All of the records below should be retyped exactly, with no pictures included.

■ Data ■
-- Opening Marker --
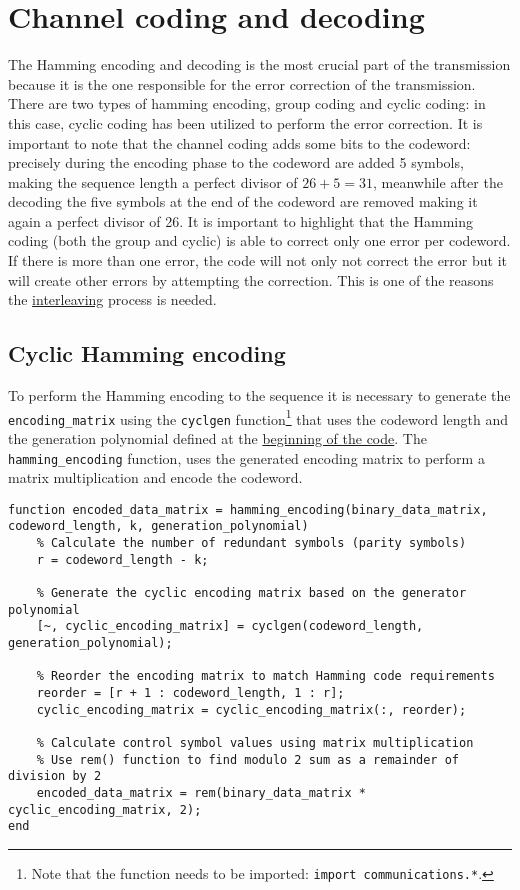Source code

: \vspace{40px} \section{Channel coding and decoding}
The Hamming encoding and decoding is the most crucial part of the transmission because it is the one responsible for the error correction of the transmission. There are two types of hamming encoding, group coding and cyclic coding: in this case, cyclic coding has been utilized to perform the error correction. It is important to note that the channel coding adds some bits to the codeword: precisely during the encoding phase to the codeword are added 5 symbols, making the sequence length a perfect divisor of $26 + 5 = 31$, meanwhile after the decoding the five symbols at the end of the codeword are removed making it again a perfect divisor of 26. It is important to highlight that the Hamming coding (both the group and cyclic) is able to correct only one error per codeword. If there is more than one error, the code will not only not correct the error but it will create other errors by attempting the correction. This is one of the reasons the \hyperref[interleaving-process]{interleaving} process is needed.





\subsection{Cyclic Hamming encoding}\label{hamming-encoding}
To perform the Hamming encoding to the sequence it is necessary to generate the \texttt{encoding\_matrix} using the \texttt{cyclgen} function\footnote{Note that the function needs to be imported: \texttt{import communications.*}.} that uses the codeword length and the generation polynomial defined at the \hyperref[initial-parameters]{beginning of the code}. The \texttt{hamming\_encoding} function, uses the generated encoding matrix to perform a matrix multiplication and encode the codeword.

\begin{lstlisting}
function encoded_data_matrix = hamming_encoding(binary_data_matrix, codeword_length, k, generation_polynomial)
    % Calculate the number of redundant symbols (parity symbols)
    r = codeword_length - k;
    
    % Generate the cyclic encoding matrix based on the generator polynomial
    [~, cyclic_encoding_matrix] = cyclgen(codeword_length, generation_polynomial);
    
    % Reorder the encoding matrix to match Hamming code requirements
    reorder = [r + 1 : codeword_length, 1 : r];
    cyclic_encoding_matrix = cyclic_encoding_matrix(:, reorder);
    
    % Calculate control symbol values using matrix multiplication
    % Use rem() function to find modulo 2 sum as a remainder of division by 2
    encoded_data_matrix = rem(binary_data_matrix * cyclic_encoding_matrix, 2);
end
\end{lstlisting}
-- Closing Marker --
■ Solution to the exercise ■
Source code

: \vspace{40px} \section{Channel coding and decoding}
The Hamming encoding and decoding is the most crucial part of the transmission because it is the one responsible for the error correction of the transmission. There are two types of hamming encoding, group coding and cyclic coding: in this case, cyclic coding has been utilized to perform the error correction. It is important to note that the channel coding adds some bits to the codeword: precisely during the encoding phase to the codeword are added 5 symbols, making the sequence length a perfect divisor of $26 + 5 = 31$, meanwhile after the decoding the five symbols at the end of the codeword are removed making it again a perfect divisor of 26. It is important to highlight that the Hamming coding (both the group and cyclic) is able to correct only one error per codeword. If there is more than one error, the code will not only not correct the error but it will create other errors by attempting the correction. This is one of the reasons the \hyperref[interleaving-process]{interleaving} process is needed.





\subsection{Cyclic Hamming encoding}\label{hamming-encoding}
To perform the Hamming encoding to the sequence it is necessary to generate the \texttt{encoding\_matrix} using the \texttt{cyclgen} function\footnote{Note that the function needs to be imported: \texttt{import communications.*}.} that uses the codeword length and the generation polynomial defined at the \hyperref[initial-parameters]{beginning of the code}. The \texttt{hamming\_encoding} function, uses the generated encoding matrix to perform a matrix multiplication and encode the codeword.

\begin{lstlisting}
function encoded_data_matrix = hamming_encoding(binary_data_matrix, codeword_length, k, generation_polynomial)
    % Calculate the number of redundant symbols (parity symbols)
    r = codeword_length - k;
    
    % Generate the cyclic encoding matrix based on the generator polynomial
    [~, cyclic_encoding_matrix] = cyclgen(codeword_length, generation_polynomial);
    
    % Reorder the encoding matrix to match Hamming code requirements
    reorder = [r + 1 : codeword_length, 1 : r];
    cyclic_encoding_matrix = cyclic_encoding_matrix(:, reorder);
    
    % Calculate control symbol values using matrix multiplication
    % Use rem() function to find modulo 2 sum as a remainder of division by 2
    encoded_data_matrix = rem(binary_data_matrix * cyclic_encoding_matrix, 2);
end
\end{lstlisting}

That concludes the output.